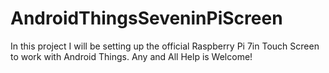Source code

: # AndroidThingsSeveninPiScreen

In this project I will be setting up the official Raspberry Pi 7in Touch Screen to work with Android Things.
Any and All Help is Welcome!
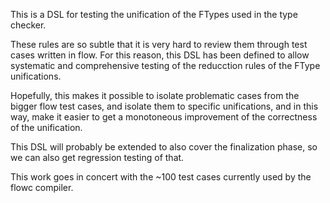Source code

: This is a DSL for testing the unification of the FTypes used in the type checker.

These rules are so subtle that it is very hard to review them through
test cases written in flow. For this reason, this DSL has been defined
to allow systematic and comprehensive testing of the reducction rules
of the FType unifications.

Hopefully, this makes it possible to isolate problematic cases from the
bigger flow test cases, and isolate them to specific unifications, and
in this way, make it easier to get a monotoneous improvement of the
correctness of the unification.

This DSL will probably be extended to also cover the finalization
phase, so we can also get regression testing of that.

This work goes in concert with the ~100 test cases currently used by
the flowc compiler.
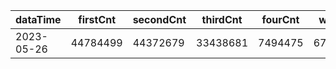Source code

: |dataTime|firstCnt|secondCnt|thirdCnt|fourCnt|winCnt|vrate|wrate|
|-|-|-|-|-|-|-|-|
|2023-05-26|44784499|44372679|33438681|7494475|6713220|86.7%|14.3%|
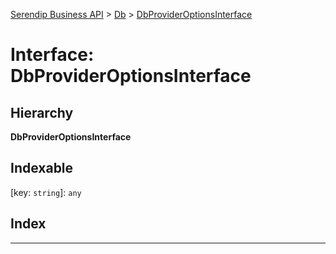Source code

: [Serendip Business API](../README.md) > [Db](../modules/db.md) > [DbProviderOptionsInterface](../interfaces/db.dbprovideroptionsinterface.md)

# Interface: DbProviderOptionsInterface

## Hierarchy

**DbProviderOptionsInterface**

## Indexable

\[key: `string`\]:&nbsp;`any`
## Index

---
# # #
**The task**
No picture is to be included when the lines from the one containing "This work goes" through the end of the material above are output exactly; nothing else is written.

**The answer**
This work goes in concert with the ~100 test cases currently used by
the flowc compiler.
Source code

: |dataTime|firstCnt|secondCnt|thirdCnt|fourCnt|winCnt|vrate|wrate|
|-|-|-|-|-|-|-|-|
|2023-05-26|44784499|44372679|33438681|7494475|6713220|86.7%|14.3%|
Source code

: [Serendip Business API](../README.md) > [Db](../modules/db.md) > [DbProviderOptionsInterface](../interfaces/db.dbprovideroptionsinterface.md)

# Interface: DbProviderOptionsInterface

## Hierarchy

**DbProviderOptionsInterface**

## Indexable

\[key: `string`\]:&nbsp;`any`
## Index

---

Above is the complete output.